If artificial light is used in boarding-schools in the study-halls, the best light is one that is as near in colour as possible to the white light of the sun, and ample, but not glaring. It should be steady, and it should not give out great heat nor injurious products of combustion. Hence the electric light is the best; after that, gas through Welsbach [{206}] or Siemens burners. Well refined kerosene oil gives a good light, but it is always dangerous. Acetylene gas is now used in a safe apparatus, and it also is an excellent light.

No colour that absorbs light should be used on the walls. Pale greenish gray, nearly white, is the most satisfactory colour. There should be no wall paper, curtains, or hangings of any kind in a school or college building.
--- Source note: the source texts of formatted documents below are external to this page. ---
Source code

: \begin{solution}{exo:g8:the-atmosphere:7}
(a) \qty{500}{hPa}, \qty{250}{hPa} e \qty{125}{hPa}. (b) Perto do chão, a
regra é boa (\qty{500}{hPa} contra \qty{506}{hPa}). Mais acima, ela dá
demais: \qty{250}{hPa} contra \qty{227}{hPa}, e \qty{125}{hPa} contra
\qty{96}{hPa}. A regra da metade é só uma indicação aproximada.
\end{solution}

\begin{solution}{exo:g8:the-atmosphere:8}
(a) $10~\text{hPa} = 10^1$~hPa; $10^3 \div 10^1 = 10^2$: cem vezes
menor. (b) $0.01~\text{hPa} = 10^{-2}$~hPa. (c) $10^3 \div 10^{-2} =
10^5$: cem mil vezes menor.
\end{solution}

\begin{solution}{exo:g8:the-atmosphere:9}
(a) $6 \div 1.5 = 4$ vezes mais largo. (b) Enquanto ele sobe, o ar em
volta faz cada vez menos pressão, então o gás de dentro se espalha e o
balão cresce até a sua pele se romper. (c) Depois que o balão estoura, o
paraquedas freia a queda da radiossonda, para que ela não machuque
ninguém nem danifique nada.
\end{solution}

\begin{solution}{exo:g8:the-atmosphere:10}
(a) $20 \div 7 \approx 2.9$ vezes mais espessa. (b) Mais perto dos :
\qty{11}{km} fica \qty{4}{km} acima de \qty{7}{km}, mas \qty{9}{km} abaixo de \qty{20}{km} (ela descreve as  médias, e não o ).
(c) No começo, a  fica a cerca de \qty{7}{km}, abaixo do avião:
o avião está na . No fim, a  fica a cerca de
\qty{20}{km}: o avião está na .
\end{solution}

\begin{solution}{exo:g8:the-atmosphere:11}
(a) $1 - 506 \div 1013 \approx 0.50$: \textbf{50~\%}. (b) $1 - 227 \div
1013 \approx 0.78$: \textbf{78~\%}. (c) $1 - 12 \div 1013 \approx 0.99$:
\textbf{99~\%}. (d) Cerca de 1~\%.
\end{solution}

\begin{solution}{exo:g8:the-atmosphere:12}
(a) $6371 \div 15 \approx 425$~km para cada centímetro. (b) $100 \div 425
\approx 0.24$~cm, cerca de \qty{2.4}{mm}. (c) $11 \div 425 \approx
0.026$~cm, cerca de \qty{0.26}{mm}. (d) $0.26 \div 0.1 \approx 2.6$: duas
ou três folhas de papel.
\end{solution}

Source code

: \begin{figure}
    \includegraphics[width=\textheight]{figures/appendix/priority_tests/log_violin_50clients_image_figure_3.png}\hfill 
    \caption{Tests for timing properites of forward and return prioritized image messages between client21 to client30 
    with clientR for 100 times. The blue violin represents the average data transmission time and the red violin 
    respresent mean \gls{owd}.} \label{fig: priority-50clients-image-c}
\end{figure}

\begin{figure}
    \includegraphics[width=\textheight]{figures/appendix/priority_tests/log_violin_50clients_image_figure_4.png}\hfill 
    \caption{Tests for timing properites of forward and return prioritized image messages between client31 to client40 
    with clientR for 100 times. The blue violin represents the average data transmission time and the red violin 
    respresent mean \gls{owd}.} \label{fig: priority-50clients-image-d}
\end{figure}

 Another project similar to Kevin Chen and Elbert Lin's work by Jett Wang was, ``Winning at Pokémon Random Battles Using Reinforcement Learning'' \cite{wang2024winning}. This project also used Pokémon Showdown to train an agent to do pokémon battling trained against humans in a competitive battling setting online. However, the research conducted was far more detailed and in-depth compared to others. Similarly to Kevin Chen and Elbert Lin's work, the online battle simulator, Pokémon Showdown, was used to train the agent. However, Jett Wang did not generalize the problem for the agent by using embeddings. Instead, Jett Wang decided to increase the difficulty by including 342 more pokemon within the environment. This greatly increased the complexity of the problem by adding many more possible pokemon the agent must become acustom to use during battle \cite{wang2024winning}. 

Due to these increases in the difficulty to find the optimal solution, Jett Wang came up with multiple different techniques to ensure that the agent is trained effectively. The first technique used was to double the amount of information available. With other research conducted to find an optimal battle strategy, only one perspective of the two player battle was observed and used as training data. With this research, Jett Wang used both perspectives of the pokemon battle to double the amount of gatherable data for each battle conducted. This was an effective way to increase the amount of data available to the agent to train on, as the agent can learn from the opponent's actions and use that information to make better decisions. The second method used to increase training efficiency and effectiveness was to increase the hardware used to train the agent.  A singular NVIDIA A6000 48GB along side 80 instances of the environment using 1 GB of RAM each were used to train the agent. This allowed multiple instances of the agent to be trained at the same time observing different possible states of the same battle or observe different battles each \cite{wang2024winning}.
The wall decorations should be as plain as possible, with no roughened places to catch dust.

Stairways are to be well lighted; they should be at the least five feet wide, and have landings half-way between each story. Diagonal or spiral stairways are dangerous. Steps with six-inch risers and eleven-inch treads are the easiest for children, but six-and-a-half-inch risers may be used in high schools and colleges.

Carbonic acid in the air of a classroom is an index of impurity. External air has about three parts of carbonic acid in 10,000 parts of air, and above seven parts in 10,000 is injurious. Each person exhales about fourteen cubic feet of carbonic acid gas in an hour. There is no easy method of determining the quantity of carbonic acid gas present in a room, and we must therefore arrange the ventilation so that about 3000 cubic feet of fresh air an hour will be supplied to each person in the house.

Beside carbonic acid there are other impurities in house air, as dust, micro-organisms of disease, exhalations from bodies, sewer gas, and the like, which accumulate and do injury when the ventilation is defective.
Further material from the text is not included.